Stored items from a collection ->
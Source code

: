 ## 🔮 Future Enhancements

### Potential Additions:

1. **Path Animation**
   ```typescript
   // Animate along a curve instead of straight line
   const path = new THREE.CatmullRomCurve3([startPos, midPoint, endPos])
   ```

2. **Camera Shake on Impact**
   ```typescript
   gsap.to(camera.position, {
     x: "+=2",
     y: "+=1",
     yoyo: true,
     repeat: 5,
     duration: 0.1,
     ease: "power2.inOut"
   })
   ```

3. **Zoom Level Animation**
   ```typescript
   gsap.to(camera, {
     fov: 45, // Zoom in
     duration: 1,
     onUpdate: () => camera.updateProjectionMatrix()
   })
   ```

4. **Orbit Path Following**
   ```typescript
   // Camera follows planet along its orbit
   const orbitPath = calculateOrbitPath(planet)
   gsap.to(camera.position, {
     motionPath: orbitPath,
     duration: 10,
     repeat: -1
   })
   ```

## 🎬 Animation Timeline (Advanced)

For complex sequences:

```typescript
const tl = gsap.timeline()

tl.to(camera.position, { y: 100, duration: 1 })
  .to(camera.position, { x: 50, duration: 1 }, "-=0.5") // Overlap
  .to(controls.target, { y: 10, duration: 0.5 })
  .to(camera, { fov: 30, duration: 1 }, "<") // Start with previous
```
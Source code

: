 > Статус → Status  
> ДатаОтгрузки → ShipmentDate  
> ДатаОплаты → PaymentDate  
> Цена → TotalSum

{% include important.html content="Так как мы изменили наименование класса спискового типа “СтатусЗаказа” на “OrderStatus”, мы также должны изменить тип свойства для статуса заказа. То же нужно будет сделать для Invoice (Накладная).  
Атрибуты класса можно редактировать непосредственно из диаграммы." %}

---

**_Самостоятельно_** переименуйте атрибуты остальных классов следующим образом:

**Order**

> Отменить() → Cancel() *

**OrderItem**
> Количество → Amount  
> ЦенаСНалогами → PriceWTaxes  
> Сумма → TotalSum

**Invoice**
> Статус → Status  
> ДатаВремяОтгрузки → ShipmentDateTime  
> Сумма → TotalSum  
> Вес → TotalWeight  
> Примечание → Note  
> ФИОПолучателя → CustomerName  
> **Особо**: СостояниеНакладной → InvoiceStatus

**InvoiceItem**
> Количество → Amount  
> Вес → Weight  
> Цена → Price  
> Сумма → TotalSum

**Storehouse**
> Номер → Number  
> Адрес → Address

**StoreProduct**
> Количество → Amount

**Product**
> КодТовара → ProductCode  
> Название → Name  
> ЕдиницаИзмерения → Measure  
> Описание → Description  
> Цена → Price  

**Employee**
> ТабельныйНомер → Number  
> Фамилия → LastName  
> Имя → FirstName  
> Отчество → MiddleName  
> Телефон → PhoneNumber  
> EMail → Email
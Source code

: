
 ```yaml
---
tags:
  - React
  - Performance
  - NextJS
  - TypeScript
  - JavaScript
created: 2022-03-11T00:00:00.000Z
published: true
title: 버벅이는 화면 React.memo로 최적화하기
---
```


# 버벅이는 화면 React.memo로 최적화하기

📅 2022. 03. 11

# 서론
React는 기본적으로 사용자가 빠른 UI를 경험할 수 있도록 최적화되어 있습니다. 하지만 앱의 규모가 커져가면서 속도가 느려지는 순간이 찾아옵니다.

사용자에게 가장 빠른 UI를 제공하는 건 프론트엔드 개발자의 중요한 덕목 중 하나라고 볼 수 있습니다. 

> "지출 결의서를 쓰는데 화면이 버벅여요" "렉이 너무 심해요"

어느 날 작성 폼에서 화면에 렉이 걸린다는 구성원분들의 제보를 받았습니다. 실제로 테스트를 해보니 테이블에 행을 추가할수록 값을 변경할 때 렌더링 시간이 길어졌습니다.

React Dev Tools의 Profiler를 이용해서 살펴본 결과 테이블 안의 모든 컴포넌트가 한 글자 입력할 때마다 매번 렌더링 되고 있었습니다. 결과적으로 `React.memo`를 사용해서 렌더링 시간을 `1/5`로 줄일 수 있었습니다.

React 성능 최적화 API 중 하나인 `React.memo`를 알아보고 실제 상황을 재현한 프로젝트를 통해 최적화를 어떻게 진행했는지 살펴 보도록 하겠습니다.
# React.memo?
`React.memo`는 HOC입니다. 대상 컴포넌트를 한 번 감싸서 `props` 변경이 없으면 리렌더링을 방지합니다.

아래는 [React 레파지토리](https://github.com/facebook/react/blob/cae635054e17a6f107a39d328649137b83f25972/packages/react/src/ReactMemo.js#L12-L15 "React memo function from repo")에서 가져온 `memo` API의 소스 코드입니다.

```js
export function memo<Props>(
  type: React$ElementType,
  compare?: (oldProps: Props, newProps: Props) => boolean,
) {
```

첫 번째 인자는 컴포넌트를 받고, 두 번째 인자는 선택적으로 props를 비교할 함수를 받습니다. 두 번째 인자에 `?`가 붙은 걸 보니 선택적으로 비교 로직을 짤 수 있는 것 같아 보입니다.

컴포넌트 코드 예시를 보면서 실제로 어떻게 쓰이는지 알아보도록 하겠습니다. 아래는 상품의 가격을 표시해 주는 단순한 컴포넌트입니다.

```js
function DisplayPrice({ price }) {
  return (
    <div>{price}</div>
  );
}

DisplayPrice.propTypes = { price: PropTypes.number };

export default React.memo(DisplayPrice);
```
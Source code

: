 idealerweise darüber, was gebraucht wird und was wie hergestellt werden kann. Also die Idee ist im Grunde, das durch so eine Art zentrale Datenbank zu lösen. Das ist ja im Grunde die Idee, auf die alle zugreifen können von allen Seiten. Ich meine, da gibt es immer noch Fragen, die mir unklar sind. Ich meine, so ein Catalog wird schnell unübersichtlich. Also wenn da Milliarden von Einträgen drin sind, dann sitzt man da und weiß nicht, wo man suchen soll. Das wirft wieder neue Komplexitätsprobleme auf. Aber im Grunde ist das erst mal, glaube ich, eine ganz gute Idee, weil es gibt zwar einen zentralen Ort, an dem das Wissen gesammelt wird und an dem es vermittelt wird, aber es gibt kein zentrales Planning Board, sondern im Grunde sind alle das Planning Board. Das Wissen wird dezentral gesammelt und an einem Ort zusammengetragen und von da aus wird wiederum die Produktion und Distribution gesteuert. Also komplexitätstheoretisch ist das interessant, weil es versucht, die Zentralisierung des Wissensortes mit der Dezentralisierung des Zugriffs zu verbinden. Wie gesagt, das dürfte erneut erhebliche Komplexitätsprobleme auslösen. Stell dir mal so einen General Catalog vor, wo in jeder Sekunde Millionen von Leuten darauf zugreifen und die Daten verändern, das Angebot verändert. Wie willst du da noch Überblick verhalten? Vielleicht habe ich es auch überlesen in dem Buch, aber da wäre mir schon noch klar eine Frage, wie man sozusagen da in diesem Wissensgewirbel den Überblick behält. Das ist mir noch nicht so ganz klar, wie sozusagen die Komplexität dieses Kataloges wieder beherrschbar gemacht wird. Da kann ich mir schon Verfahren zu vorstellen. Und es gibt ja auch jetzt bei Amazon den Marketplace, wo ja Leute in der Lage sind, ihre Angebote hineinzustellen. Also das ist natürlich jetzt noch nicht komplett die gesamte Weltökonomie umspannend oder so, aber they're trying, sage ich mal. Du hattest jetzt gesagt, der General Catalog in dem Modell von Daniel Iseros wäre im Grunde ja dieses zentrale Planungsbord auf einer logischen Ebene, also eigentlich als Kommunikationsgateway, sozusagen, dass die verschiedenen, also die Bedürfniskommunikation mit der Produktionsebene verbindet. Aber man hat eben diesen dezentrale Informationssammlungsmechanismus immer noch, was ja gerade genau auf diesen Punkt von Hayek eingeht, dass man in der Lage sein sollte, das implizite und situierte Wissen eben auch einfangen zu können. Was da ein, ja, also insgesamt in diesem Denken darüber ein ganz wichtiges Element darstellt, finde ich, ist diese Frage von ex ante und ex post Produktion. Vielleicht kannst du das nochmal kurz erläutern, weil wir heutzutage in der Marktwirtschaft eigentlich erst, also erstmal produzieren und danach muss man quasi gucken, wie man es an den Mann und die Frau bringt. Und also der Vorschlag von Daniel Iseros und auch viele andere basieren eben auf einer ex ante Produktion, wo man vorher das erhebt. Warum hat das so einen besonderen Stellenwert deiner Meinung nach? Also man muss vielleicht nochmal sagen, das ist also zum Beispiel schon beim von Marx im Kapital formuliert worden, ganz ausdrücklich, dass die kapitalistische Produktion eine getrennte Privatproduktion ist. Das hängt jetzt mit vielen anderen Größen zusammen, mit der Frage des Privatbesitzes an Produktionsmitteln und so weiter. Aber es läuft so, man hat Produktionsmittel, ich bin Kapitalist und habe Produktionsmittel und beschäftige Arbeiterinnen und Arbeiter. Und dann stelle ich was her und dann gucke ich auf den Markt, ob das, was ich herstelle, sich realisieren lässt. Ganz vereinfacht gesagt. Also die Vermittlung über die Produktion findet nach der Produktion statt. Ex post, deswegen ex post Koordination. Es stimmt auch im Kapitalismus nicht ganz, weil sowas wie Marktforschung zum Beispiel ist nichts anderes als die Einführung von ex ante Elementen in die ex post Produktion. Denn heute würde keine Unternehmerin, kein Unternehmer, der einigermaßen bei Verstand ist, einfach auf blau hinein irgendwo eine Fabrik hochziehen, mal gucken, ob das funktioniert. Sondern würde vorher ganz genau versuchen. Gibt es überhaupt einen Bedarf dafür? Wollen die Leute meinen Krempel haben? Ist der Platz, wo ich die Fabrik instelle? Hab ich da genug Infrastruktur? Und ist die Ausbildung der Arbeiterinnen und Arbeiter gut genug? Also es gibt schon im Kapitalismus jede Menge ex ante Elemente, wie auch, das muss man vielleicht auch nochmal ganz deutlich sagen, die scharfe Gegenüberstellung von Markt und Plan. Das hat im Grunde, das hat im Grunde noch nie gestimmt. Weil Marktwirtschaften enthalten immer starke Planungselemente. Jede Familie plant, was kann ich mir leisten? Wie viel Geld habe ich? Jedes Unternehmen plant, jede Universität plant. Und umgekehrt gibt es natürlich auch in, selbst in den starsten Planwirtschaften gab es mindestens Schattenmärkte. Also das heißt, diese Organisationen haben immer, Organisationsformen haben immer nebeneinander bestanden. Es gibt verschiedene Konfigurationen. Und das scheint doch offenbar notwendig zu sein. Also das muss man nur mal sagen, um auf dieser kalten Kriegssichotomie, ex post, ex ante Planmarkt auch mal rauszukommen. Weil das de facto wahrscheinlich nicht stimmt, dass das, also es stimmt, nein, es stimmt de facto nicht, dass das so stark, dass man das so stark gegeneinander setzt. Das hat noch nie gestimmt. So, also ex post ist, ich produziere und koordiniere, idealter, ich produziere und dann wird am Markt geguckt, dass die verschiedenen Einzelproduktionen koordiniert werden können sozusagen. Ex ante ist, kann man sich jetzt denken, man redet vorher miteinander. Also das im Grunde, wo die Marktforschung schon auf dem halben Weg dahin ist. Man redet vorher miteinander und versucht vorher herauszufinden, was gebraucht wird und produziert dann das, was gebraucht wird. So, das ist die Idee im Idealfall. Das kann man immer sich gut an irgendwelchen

PROBLEM TO SOLVE ->
The answer must be a verbatim transcription of the entries above, from the first line through the line that contains "Цена → TotalSum", and nothing more.

PROBLEM SOLUTION ->
Source code

: ## 🔮 Future Enhancements

### Potential Additions:

1. **Path Animation**
   ```typescript
   // Animate along a curve instead of straight line
   const path = new THREE.CatmullRomCurve3([startPos, midPoint, endPos])
   ```

2. **Camera Shake on Impact**
   ```typescript
   gsap.to(camera.position, {
     x: "+=2",
     y: "+=1",
     yoyo: true,
     repeat: 5,
     duration: 0.1,
     ease: "power2.inOut"
   })
   ```

3. **Zoom Level Animation**
   ```typescript
   gsap.to(camera, {
     fov: 45, // Zoom in
     duration: 1,
     onUpdate: () => camera.updateProjectionMatrix()
   })
   ```

4. **Orbit Path Following**
   ```typescript
   // Camera follows planet along its orbit
   const orbitPath = calculateOrbitPath(planet)
   gsap.to(camera.position, {
     motionPath: orbitPath,
     duration: 10,
     repeat: -1
   })
   ```

## 🎬 Animation Timeline (Advanced)

For complex sequences:

```typescript
const tl = gsap.timeline()

tl.to(camera.position, { y: 100, duration: 1 })
  .to(camera.position, { x: 50, duration: 1 }, "-=0.5") // Overlap
  .to(controls.target, { y: 10, duration: 0.5 })
  .to(camera, { fov: 30, duration: 1 }, "<") // Start with previous
```
Source code

: > Статус → Status  
> ДатаОтгрузки → ShipmentDate  
> ДатаОплаты → PaymentDate  
> Цена → TotalSum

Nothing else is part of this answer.